The Federal Trade Commission is looking at barring the use of non-compete agreements, which may affect non-disclosure agreements with employees. Can NDAs be construed as non-compete agreements? In many cases, it will require a more narrowly drafted NDA.
Many manufacturers will sign agreements with engineers, salespeople, and other employees. If the non-compete ban takes effect, companies will want/need to create more certainty in an NDA so as not to raise non-compete concerns but still protect their trade secrets.
The Department of Labor will issue a new proposed rule on overtime eligibility in August. The current salary threshold for overtime is set at $36,568 but may increase significantly with the proposed rule.
“If an employee is earning below ($36,568), salaried and under the EAP (Employee Assistance Program) classification, they are subject to time and a half. If you are thinking from a staffing standpoint, our surveys tell us about one in 10 of your FTEs (full-time equivalent) will be impacted if the threshold goes up to $53,000, meaning they'd be eligible for time and a half. That's something to keep in mind, especially if you're doing staff agency temp work,” says Nashashibi.

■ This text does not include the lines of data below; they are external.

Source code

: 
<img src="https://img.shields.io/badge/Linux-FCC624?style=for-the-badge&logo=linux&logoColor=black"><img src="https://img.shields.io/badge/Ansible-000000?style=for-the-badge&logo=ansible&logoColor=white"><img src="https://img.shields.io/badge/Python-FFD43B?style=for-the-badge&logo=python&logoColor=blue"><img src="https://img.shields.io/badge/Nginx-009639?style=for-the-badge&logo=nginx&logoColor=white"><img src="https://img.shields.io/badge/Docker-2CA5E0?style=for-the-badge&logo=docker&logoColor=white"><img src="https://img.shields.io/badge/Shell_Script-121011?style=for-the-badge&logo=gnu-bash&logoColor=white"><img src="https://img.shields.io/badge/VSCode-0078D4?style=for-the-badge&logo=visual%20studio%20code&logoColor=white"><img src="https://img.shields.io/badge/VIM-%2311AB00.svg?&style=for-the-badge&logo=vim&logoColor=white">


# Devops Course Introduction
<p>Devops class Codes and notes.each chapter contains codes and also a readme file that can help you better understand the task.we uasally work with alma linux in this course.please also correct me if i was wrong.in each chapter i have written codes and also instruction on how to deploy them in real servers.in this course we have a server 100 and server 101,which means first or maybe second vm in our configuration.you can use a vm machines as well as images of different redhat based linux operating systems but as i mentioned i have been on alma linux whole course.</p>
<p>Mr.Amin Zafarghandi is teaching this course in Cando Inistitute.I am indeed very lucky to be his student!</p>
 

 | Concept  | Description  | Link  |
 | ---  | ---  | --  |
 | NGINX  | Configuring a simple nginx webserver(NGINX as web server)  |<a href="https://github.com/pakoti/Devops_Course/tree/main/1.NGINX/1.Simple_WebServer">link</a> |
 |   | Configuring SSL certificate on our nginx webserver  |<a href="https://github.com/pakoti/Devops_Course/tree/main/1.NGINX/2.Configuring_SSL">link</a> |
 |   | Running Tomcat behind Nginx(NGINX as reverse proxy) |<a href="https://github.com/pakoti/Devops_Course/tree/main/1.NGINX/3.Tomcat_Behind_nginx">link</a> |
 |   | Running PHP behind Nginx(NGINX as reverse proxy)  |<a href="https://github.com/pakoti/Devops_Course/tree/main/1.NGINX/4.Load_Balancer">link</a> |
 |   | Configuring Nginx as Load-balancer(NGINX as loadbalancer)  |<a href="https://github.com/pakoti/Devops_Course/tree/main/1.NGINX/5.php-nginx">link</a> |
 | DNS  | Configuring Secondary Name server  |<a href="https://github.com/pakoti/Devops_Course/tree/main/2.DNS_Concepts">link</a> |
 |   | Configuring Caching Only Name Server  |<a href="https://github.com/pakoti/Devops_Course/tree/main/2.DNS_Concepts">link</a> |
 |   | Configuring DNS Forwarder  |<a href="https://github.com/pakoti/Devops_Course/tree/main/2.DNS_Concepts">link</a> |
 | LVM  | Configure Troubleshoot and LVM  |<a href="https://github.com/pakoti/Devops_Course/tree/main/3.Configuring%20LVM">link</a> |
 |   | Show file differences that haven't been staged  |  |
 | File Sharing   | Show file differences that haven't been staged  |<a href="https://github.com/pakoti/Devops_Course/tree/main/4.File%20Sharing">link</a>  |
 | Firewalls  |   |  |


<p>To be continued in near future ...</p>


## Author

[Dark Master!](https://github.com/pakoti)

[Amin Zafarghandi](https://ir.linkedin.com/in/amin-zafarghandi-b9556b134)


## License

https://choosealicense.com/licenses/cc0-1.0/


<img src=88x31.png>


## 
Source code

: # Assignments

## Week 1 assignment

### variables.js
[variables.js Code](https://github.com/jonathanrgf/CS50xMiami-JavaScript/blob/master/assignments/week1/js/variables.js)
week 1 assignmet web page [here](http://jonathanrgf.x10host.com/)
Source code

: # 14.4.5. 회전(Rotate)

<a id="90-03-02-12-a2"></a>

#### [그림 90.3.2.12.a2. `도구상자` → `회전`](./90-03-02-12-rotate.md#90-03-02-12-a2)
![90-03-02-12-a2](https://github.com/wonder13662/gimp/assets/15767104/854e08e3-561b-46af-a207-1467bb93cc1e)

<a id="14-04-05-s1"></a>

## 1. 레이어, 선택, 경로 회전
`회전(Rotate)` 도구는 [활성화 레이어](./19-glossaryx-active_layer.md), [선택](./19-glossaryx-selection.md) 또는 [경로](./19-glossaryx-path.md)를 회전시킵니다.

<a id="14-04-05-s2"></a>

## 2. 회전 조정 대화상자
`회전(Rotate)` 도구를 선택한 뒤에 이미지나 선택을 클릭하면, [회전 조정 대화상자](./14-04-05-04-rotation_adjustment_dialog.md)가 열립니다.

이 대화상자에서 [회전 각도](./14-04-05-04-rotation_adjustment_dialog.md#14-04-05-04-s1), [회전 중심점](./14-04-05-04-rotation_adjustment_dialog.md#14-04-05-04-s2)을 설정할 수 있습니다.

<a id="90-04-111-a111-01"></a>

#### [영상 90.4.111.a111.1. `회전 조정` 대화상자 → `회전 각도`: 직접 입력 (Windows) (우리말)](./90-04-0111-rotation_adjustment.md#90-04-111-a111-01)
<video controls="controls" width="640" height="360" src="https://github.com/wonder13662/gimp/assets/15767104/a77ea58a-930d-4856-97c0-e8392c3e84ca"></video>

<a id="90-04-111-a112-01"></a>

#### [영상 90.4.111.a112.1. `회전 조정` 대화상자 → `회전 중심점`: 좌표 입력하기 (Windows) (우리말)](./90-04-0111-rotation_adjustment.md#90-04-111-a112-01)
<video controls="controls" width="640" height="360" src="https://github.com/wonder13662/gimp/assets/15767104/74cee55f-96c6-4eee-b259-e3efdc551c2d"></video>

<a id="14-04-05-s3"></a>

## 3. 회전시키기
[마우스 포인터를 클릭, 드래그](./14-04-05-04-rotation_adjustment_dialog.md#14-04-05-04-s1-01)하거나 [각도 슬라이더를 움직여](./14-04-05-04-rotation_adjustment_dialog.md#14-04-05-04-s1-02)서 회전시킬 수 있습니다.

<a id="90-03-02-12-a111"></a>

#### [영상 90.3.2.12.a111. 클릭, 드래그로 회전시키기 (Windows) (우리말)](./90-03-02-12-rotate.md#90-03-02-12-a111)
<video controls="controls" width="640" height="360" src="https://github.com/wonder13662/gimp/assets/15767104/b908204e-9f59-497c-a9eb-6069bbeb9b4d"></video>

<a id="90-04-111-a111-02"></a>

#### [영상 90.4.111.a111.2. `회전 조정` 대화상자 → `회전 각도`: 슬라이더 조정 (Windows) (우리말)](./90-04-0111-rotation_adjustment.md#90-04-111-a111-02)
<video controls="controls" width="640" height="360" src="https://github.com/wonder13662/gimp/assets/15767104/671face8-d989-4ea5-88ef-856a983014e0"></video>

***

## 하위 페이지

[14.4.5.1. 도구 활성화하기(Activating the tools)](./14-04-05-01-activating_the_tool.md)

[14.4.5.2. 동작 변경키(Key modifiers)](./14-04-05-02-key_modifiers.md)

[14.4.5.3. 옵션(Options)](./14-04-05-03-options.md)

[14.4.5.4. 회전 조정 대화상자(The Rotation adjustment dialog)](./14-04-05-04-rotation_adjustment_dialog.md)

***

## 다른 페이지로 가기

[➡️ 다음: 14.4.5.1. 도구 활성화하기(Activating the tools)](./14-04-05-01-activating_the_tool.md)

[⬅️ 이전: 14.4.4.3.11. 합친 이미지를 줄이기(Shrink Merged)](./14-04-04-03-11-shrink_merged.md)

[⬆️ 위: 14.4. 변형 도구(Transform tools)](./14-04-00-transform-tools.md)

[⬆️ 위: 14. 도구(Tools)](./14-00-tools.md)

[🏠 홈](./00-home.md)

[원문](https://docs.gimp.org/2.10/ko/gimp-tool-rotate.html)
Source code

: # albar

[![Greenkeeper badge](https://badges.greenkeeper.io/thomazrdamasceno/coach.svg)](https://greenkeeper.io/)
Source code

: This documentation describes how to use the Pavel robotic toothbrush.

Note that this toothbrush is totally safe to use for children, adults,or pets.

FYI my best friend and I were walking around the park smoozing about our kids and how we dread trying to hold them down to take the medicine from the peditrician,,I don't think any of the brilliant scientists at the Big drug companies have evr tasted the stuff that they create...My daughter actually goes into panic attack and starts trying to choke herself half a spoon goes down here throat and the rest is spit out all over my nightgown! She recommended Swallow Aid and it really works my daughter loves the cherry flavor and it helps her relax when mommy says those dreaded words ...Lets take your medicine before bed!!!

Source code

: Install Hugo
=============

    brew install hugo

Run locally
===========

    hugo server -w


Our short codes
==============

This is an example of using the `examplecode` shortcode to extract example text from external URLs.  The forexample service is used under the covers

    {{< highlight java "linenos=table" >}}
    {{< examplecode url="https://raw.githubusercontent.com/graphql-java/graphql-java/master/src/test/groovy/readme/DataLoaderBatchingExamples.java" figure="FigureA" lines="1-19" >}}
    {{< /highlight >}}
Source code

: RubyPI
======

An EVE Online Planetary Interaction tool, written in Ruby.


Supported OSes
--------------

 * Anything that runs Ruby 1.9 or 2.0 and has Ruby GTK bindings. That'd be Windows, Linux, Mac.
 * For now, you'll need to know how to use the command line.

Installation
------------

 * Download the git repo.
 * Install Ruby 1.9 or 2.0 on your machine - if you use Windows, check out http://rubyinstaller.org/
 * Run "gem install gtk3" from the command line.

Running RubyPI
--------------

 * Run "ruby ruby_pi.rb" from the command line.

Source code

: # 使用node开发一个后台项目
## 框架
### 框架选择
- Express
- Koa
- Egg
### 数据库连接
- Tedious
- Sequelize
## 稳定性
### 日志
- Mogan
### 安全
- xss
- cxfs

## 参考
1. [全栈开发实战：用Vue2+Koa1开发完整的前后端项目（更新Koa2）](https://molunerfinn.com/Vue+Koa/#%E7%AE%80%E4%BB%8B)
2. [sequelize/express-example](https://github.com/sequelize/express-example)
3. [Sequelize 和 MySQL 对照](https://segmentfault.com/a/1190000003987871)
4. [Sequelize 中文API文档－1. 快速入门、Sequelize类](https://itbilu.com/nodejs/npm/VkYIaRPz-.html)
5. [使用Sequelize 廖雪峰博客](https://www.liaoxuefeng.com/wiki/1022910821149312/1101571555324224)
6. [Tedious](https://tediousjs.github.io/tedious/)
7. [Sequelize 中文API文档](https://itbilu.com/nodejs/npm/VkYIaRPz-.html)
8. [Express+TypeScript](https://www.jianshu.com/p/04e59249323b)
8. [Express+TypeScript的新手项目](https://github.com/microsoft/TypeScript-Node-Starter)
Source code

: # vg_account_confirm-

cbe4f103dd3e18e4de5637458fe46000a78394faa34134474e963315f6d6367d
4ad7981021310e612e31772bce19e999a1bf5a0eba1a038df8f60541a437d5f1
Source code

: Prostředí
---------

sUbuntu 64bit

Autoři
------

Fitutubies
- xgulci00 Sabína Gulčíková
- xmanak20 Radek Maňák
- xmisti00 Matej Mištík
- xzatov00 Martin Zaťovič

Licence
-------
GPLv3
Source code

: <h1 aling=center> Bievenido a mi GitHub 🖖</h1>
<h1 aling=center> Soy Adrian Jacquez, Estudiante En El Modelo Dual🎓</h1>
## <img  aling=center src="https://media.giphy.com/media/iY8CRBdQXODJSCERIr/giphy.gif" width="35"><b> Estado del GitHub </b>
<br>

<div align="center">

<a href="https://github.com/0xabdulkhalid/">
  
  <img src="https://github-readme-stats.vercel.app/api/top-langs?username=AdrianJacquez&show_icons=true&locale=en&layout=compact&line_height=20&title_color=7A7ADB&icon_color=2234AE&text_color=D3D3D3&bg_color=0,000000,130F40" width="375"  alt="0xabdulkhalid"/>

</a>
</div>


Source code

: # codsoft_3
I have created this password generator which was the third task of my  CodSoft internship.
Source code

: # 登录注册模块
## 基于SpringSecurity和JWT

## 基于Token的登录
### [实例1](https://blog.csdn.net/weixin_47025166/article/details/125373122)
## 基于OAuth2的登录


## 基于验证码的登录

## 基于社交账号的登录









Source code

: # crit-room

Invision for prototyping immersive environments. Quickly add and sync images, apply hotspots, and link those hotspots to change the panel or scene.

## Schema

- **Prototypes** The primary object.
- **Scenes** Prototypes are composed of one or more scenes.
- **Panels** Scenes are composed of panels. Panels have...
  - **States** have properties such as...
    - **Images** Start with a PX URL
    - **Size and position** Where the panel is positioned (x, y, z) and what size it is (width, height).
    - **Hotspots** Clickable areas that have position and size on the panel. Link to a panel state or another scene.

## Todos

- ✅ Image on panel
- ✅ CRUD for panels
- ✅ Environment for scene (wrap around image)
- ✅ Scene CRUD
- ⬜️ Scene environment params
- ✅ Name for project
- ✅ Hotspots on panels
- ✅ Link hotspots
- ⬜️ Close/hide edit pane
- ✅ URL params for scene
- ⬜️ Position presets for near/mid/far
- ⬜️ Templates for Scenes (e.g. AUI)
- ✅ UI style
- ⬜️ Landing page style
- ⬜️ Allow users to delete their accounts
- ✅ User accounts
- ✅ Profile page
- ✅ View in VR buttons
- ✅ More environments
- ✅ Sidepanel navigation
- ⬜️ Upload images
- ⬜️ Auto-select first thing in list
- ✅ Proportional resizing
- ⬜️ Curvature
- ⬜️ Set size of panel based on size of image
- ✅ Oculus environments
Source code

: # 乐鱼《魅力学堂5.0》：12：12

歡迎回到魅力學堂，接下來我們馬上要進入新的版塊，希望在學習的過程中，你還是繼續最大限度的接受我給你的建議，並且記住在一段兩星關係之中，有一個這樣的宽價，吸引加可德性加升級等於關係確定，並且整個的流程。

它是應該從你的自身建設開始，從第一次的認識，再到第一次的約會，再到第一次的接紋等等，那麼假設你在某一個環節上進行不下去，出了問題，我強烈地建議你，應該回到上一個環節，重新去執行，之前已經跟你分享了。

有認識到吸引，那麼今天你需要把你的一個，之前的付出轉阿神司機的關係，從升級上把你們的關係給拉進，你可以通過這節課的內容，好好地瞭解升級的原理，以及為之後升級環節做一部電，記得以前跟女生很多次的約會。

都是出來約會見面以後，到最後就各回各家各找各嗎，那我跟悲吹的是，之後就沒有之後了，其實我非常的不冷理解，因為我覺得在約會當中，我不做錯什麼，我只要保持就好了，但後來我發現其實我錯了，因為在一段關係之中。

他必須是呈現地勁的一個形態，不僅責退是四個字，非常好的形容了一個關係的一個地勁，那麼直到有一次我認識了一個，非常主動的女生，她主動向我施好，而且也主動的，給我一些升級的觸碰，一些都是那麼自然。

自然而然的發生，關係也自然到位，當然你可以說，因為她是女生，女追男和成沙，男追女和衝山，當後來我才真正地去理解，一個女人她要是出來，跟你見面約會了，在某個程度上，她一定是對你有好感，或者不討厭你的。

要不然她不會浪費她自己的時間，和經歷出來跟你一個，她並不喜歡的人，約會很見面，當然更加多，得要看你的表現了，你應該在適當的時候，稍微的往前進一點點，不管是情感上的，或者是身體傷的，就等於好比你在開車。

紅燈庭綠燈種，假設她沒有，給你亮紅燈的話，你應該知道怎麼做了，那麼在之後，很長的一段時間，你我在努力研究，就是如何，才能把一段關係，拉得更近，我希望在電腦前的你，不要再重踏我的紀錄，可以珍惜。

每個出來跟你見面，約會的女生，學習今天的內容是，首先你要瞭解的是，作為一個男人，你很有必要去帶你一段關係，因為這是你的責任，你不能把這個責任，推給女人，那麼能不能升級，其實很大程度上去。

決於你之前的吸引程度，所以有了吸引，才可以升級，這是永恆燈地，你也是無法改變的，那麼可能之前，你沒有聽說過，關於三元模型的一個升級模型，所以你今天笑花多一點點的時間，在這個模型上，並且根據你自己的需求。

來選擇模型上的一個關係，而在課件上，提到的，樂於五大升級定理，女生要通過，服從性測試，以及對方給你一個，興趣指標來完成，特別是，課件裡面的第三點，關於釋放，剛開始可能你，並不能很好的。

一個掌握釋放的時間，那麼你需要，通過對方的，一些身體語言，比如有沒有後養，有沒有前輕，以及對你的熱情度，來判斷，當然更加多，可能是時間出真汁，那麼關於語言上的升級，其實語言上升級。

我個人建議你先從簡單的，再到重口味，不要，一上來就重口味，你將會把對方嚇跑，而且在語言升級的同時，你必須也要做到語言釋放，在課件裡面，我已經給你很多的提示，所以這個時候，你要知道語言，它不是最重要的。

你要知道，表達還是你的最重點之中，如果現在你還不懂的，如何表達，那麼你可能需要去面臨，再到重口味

In addition, a formerly employer-friendly rule on worker classification will now be proposed to determine employee or independent contractor classification under the Fair Labor Standards Act (FLSA). The new proposal would reclassify workers that are “economically dependent” on a company so they’re considered employees instead of contractors, therefore entitling them to more benefits and legal protections.
Currently, Biden is continuing with the Trump-era tariffs on thousands of goods imported from China. There is an ongoing review that will likely take months.
“For those that are being protected by tariffs on Chinese imports of products that you manufacture, they’re now debating whether to keep some and lose some. The timeline that we're hearing for their review is either sometime in August or September,” says Nashashibi.
The Europeans have adopted a carbon border adjustment mechanism (CBAM) to help reach the EU’s goal of decarbonizing its economy and turn Europe into the world’s first climate-neutral continent by 2050.The EU regulation would require importers of certain carbon-intensive goods to pay a levy on their imports corresponding to the charge imposed on comparable domestic industries under the EU ETS, thus extending the carbon price paid by EU firms to foreign producers of the same goods. The U.S. is looking to do something similar.
The plan is to have this formulated and finalized by October 31, 2023, and to take effect on January 1st, 2024.
The Securities and Exchange Commission (SEC) launched the Climate and ESG (environmental, social and governance) Task Force to develop initiatives to proactively identify ESG-related misconduct consistent with increased investor reliance on climate and ESG-related disclosure and investment.
“I know there's been a lot of concern about ESG and reporting to the SEC. This is a customer compliance issue folks, and its good business. If your customer tells you ‘I need to know your carbon footprint,’ you're either going to walk away from a large customer or you're going to comply. Most of you are going to find a way to comply just as you did with conflict minerals, just as you are now with forced labor for Uyghur, and other areas as well,” says Nashashibi.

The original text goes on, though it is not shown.